Track two, 'Versailles', continues this theme – again we're faced with Pumpkins-esque guitars, but this time the vocals borrow more from Maynard's work with Perfect Circle; there's a subtle sense of harmonic depth and the way the guitars and vocals interplay is terrific. 'Venous Hum' on the other hand is more akin to Failure's second album Magnified, or perhaps cult US act Exeter. There's the same space-rock affectation as well as driving bass riffs, and the chorus has a suitably baroque charm to it; while not as storming as the previous two tracks, it's a given that there's already an audience that would love this.

Closer 'The Christmas Truce' represents a change in gear; taking a more shoegaze-indebted – and indeed noisier – approach to creating the textures leads to a muted slow-burner of a track, rife with neat melodic ideas and confluences of harmony in unexpected places. After an almost obligatory breakdown there's a great Oceansize-y section that reminds of 'Paper Champion' from the Music for Nurses EP to close.

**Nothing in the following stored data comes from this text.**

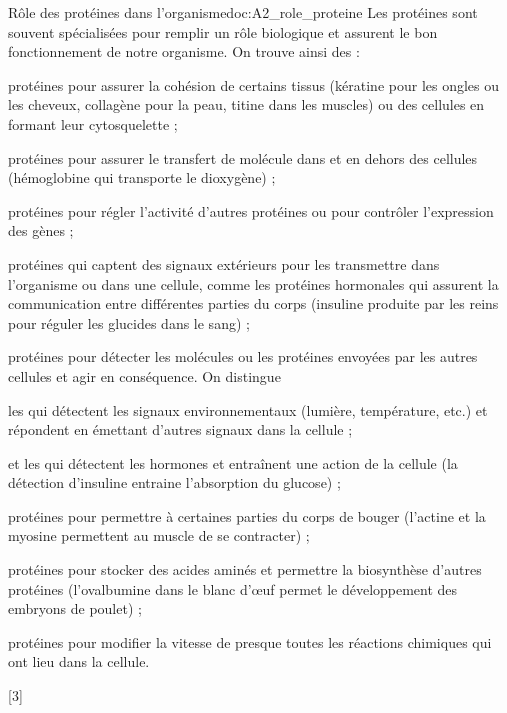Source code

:\begin{doc}{Rôle des protéines dans l'organisme}{doc:A2_role_proteine}
  Les protéines sont souvent spécialisées pour remplir un rôle biologique et assurent le bon fonctionnement de notre organisme.
  On trouve ainsi des :
  \begin{listePoints}
    \item protéines  pour assurer la cohésion de certains tissus (kératine pour les ongles ou les cheveux, collagène pour la peau, titine dans les muscles) ou des cellules en formant leur cytosquelette ;
    \item protéines  pour assurer le transfert de molécule dans et en dehors des cellules (hémoglobine qui transporte le dioxygène) ;
    \item protéines  pour régler l'activité d'autres protéines ou pour contrôler l'expression des gènes ;
    \item protéines  qui captent des signaux extérieurs pour les transmettre dans l'organisme ou dans une cellule, comme les protéines hormonales qui assurent la communication entre différentes parties du corps (insuline produite par les reins pour réguler les glucides dans le sang) ;
    \item protéines  pour détecter les molécules ou les protéines envoyées par les autres cellules et agir en conséquence. On distingue
    \begin{listePoints}
      \item les  qui détectent les signaux environnementaux (lumière, température, etc.) et répondent en émettant d'autres signaux dans la cellule ;
      \item et les  qui détectent les hormones et entraînent une action de la cellule (la détection d'insuline entraine l'absorption du glucose) ;
    \end{listePoints}
    \item protéines  pour permettre à certaines parties du corps de bouger (l'actine et la myosine permettent au muscle de se contracter) ;
    \item protéines  pour stocker des acides aminés et permettre la biosynthèse d'autres protéines (l'ovalbumine dans le blanc d’œuf permet le développement des embryons de poulet) ;
    \item protéines  pour modifier la vitesse de presque toutes les réactions chimiques qui ont lieu dans la cellule.  
  \end{listePoints}
\end{doc}

[3]

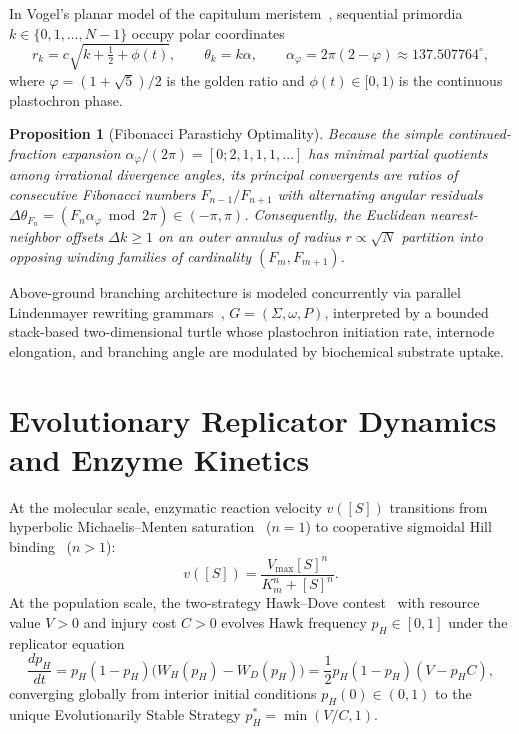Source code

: \documentclass[12pt]{article}
\newtheorem{proposition}{Proposition}
\begin{document}
In Vogel's planar model of the capitulum meristem~\cite{vogel1979better}, sequential primordia $k \in \{0, 1, \dots, N-1\}$ occupy polar coordinates
\begin{equation}
r_k = c \sqrt{k + \tfrac{1}{2} + \phi(t)}, \qquad \theta_k = k \alpha, \qquad \alpha_\varphi = 2\pi(2 - \varphi) \approx 137.507764^\circ,
\end{equation}
where $\varphi = (1 + \sqrt{5}) / 2$ is the golden ratio and $\phi(t) \in [0, 1)$ is the continuous plastochron phase.

\begin{proposition}[Fibonacci Parastichy Optimality]
Because the simple continued-fraction expansion $\alpha_\varphi / (2\pi) = [0; 2, 1, 1, 1, \dots]$ has minimal partial quotients among irrational divergence angles, its principal convergents are ratios of consecutive Fibonacci numbers $F_{n-1} / F_{n+1}$ with alternating angular residuals $\Delta \theta_{F_n} = (F_n \alpha_\varphi \bmod 2\pi) \in (-\pi, \pi)$. Consequently, the Euclidean nearest-neighbor offsets $\Delta k \ge 1$ on an outer annulus of radius $r \propto \sqrt{N}$ partition into opposing winding families of cardinality $(F_m, F_{m+1})$.
\end{proposition}

Above-ground branching architecture is modeled concurrently via parallel Lindenmayer rewriting grammars~\cite{lindenmayer1968mathematical}, $G = (\Sigma, \omega, P)$, interpreted by a bounded stack-based two-dimensional turtle whose plastochron initiation rate, internode elongation, and branching angle are modulated by biochemical substrate uptake.

\section{Evolutionary Replicator Dynamics and Enzyme Kinetics}

At the molecular scale, enzymatic reaction velocity $v([S])$ transitions from hyperbolic Michaelis--Menten saturation~\cite{michaelis1913kinetik} ($n = 1$) to cooperative sigmoidal Hill binding~\cite{hill1910possible} ($n > 1$):
\begin{equation}
v([S]) = \frac{V_{\max} [S]^n}{K_m^n + [S]^n}.
\end{equation}
At the population scale, the two-strategy Hawk--Dove contest~\cite{maynardsmith1973logic} with resource value $V > 0$ and injury cost $C > 0$ evolves Hawk frequency $p_H \in [0, 1]$ under the replicator equation
\begin{equation}
\frac{dp_H}{dt} = p_H(1 - p_H)\bigl(W_H(p_H) - W_D(p_H)\bigr) = \frac{1}{2} p_H(1 - p_H)(V - p_H C),
\end{equation}
converging globally from interior initial conditions $p_H(0) \in (0, 1)$ to the unique Evolutionarily Stable Strategy $p_H^* = \min(V / C, 1)$.



\end{document}
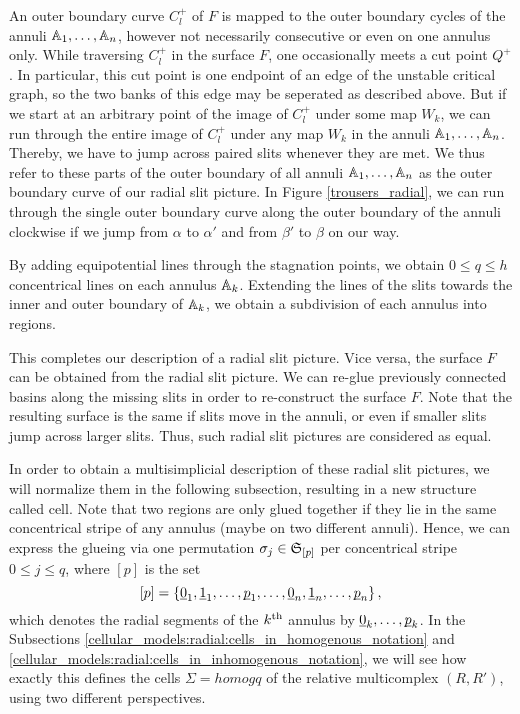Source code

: An outer boundary curve $C^+_l$ of $F$ is mapped to the outer boundary cycles of the annuli $\mathbb A_1, \dotsc, \mathbb A_n$,
however not necessarily consecutive or even on one annulus only.
While traversing $C^+_l$ in the surface $F$, one occasionally meets a cut point $Q^+$. 
In particular, this cut point is one endpoint of an edge of the unstable critical graph, so the two banks of this edge may be seperated as described above.
But if we start at an arbitrary point of the image of $C^+_l$ under some map $W_k$,
we can run through the entire image of $C^+_l$ under any map $W_k$ in the annuli $\mathbb A_1, \dotsc, \mathbb A_n$.
Thereby, we have to jump across paired slits whenever they are met.
We thus refer to these parts of the outer boundary of all annuli $\mathbb A_1, \dotsc, \mathbb A_n$ as the outer boundary curve of our radial slit picture.
In Figure \ref{trousers_radial}, we can run through the single outer boundary curve along the outer boundary of the annuli clockwise
if we jump from $\alpha$ to $\alpha'$ and from $\beta'$ to $\beta$ on our way.

By adding equipotential lines through the stagnation points, 
we obtain $0 \leq q \leq h$ concentrical lines on each annulus $\mathbb A_k$.
Extending the lines of the slits towards the inner and outer boundary of $\mathbb A_k$,
we obtain a subdivision of each annulus into regions.

This completes our description of a radial slit picture.
Vice versa, the surface $F$ can be obtained from the radial slit picture.  
We can re-glue previously connected basins along the missing slits in order to re-construct the surface $F$.
Note that the resulting surface is the same if slits move in the annuli, or even if smaller slits jump across larger slits.
Thus, such radial slit pictures are considered as equal.

In order to obtain a multisimplicial description of these radial slit pictures, 
we will normalize them in the following subsection, resulting in a new structure called cell.
Note that two regions are only glued together if they lie in the same concentrical stripe of any annulus (maybe on two different annuli).
Hence, we can express the glueing via one permutation $\sigma_j \in \mathfrak S_{[p]}$ per concentrical stripe $0 \leq j \leq q$,
where $[p]$ is the set
\[
[p] = \{ \ul 0_1, \ul 1_1, \ldots, \ul p_1, \ldots, \ul 0_n, \ul 1_n, \ldots, \ul p_n \}\,,
\]
which denotes the radial segments of the $k^{\text{th}}$ annulus by $\underline{\smash{0}}_k, \dotsc, \underline{\smash{p}}_k$.
In the Subsections \ref{cellular_models:radial:cells_in_homogenous_notation} and \ref{cellular_models:radial:cells_in_inhomogenous_notation},
we will see how exactly this defines the cells $\Sigma = homogq$ of the relative multicomplex $(R, R')$, using two different perspectives.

Perhaps the only criticism that can be levelled at such a strong collection of tracks as this is whether or not the hints of leftfield development in the tracks will lead them in more abstract, experimental directions on later material. At present EAA dip their toe in the waters, but by-and-large seem content to be a well-honed alternative rock band; who knows if this will change in future.